* _TO DO_:
Once you reach the line that contains "közel sem teljes.", retype it and each later line exactly as written, stopping only at the end of the listing.

* _MATERIAL PROVIDED_:
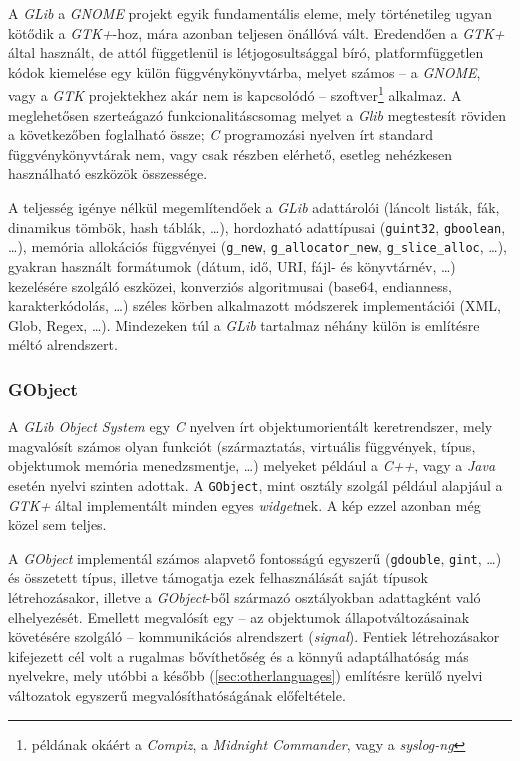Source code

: A \textit{GLib} a \textit{GNOME} projekt egyik fundamentális eleme, mely történetileg ugyan kötődik a \textit{GTK+}-hoz, mára azonban teljesen önállóvá vált. Eredendően a \textit{GTK+} által használt, de attól függetlenül is létjogosultsággal bíró, platformfüggetlen kódok kiemelése egy külön függvénykönyvtárba, melyet számos -- a \textit{GNOME}, vagy a \textit{GTK} projektekhez akár nem is kapcsolódó -- szoftver\footnote{példának okáért a \textit{Compiz}, a \textit{Midnight Commander}, vagy a \textit{syslog-ng}} alkalmaz. A meglehetősen szerteágazó funkcionalitáscsomag melyet a \textit{Glib} megtestesít röviden a következőben foglalható össze; \textit{C} programozási nyelven írt standard függvénykönyvtárak nem, vagy csak részben elérhető, esetleg nehézkesen használható eszközök összessége.

A teljesség igénye nélkül megemlítendőek a \textit{GLib} adattárolói (láncolt listák, fák, dinamikus tömbök, hash táblák, \dots), hordozható adattípusai (\texttt{guint32}, \texttt{gboolean}, \dots), memória allokációs függvényei (\texttt{g\_new}, \texttt{g\_allocator\_new}, \texttt{g\_slice\_alloc}, \dots), gyakran használt formátumok (dátum, idő, URI, fájl- és könyvtárnév, \dots) kezelésére szolgáló eszközei, konverziós algoritmusai (base64, endianness, karakterkódolás, \dots) széles körben alkalmazott módszerek implementációi (XML, Glob, Regex, \dots). Mindezeken túl a \textit{GLib} tartalmaz néhány külön is említésre méltó alrendszert.

\subsubsection{GObject}

A \textit{GLib Object System} egy \textit{C} nyelven írt objektumorientált keretrendszer, mely magvalósít számos olyan funkciót (származtatás, virtuális függvények, típus, objektumok memória menedzsmentje, \dots) melyeket például a \textit{C++}, vagy a \textit{Java} esetén nyelvi szinten adottak. A \texttt{GObject}, mint osztály szolgál például alapjául a \textit{GTK+} által implementált minden egyes \textit{widget}nek. A kép ezzel azonban még közel sem teljes.

A \textit{GObject} implementál számos alapvető fontosságú egyszerű (\texttt{gdouble}, \texttt{gint}, \dots) és összetett típus, illetve támogatja ezek felhasználását saját típusok létrehozásakor, illetve a \textit{GObject}-ből származó osztályokban adattagként való elhelyezését. Emellett megvalósít egy -- az objektumok állapotváltozásainak követésére szolgáló -- kommunikációs alrendszert (\textit{signal}).  Fentiek létrehozásakor kifejezett cél volt a rugalmas bővíthetőség és a könnyű adaptálhatóság más nyelvekre, mely utóbbi a később (\ref{sec:otherlanguages}) említésre kerülő nyelvi változatok egyszerű megvalósíthatóságának előfeltétele.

* _PROBLEM SOLUTION_:
A \textit{GLib Object System} egy \textit{C} nyelven írt objektumorientált keretrendszer, mely magvalósít számos olyan funkciót (származtatás, virtuális függvények, típus, objektumok memória menedzsmentje, \dots) melyeket például a \textit{C++}, vagy a \textit{Java} esetén nyelvi szinten adottak. A \texttt{GObject}, mint osztály szolgál például alapjául a \textit{GTK+} által implementált minden egyes \textit{widget}nek. A kép ezzel azonban még közel sem teljes.

A \textit{GObject} implementál számos alapvető fontosságú egyszerű (\texttt{gdouble}, \texttt{gint}, \dots) és összetett típus, illetve támogatja ezek felhasználását saját típusok létrehozásakor, illetve a \textit{GObject}-ből származó osztályokban adattagként való elhelyezését. Emellett megvalósít egy -- az objektumok állapotváltozásainak követésére szolgáló -- kommunikációs alrendszert (\textit{signal}).  Fentiek létrehozásakor kifejezett cél volt a rugalmas bővíthetőség és a könnyű adaptálhatóság más nyelvekre, mely utóbbi a később (\ref{sec:otherlanguages}) említésre kerülő nyelvi változatok egyszerű megvalósíthatóságának előfeltétele.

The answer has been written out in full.